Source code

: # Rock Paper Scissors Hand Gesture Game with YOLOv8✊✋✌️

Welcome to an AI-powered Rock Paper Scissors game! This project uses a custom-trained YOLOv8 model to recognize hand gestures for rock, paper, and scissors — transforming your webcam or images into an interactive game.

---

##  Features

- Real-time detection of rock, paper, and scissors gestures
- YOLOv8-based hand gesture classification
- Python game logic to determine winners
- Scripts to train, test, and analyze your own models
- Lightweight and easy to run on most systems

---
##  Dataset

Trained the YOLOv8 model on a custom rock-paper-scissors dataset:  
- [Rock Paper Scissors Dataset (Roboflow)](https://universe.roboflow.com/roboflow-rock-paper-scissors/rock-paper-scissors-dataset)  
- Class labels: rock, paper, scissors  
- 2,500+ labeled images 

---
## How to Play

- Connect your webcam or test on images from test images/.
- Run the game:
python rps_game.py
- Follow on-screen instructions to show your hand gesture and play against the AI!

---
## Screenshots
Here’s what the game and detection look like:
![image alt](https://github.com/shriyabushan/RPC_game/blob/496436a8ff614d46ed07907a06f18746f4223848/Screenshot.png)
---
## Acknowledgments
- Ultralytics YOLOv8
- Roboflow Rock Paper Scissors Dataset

» **Exercise prompt**: Retype the material in full. Keep every character as it is.

» **Solution to the problem**:
Source code

: # Rock Paper Scissors Hand Gesture Game with YOLOv8✊✋✌️

Welcome to an AI-powered Rock Paper Scissors game! This project uses a custom-trained YOLOv8 model to recognize hand gestures for rock, paper, and scissors — transforming your webcam or images into an interactive game.

---

##  Features

- Real-time detection of rock, paper, and scissors gestures
- YOLOv8-based hand gesture classification
- Python game logic to determine winners
- Scripts to train, test, and analyze your own models
- Lightweight and easy to run on most systems

---
##  Dataset

Trained the YOLOv8 model on a custom rock-paper-scissors dataset:  
- [Rock Paper Scissors Dataset (Roboflow)](https://universe.roboflow.com/roboflow-rock-paper-scissors/rock-paper-scissors-dataset)  
- Class labels: rock, paper, scissors  
- 2,500+ labeled images 

---
## How to Play

- Connect your webcam or test on images from test images/.
- Run the game:
python rps_game.py
- Follow on-screen instructions to show your hand gesture and play against the AI!

---
## Screenshots
Here’s what the game and detection look like:
![image alt](https://github.com/shriyabushan/RPC_game/blob/496436a8ff614d46ed07907a06f18746f4223848/Screenshot.png)
---
## Acknowledgments
- Ultralytics YOLOv8
- Roboflow Rock Paper Scissors Dataset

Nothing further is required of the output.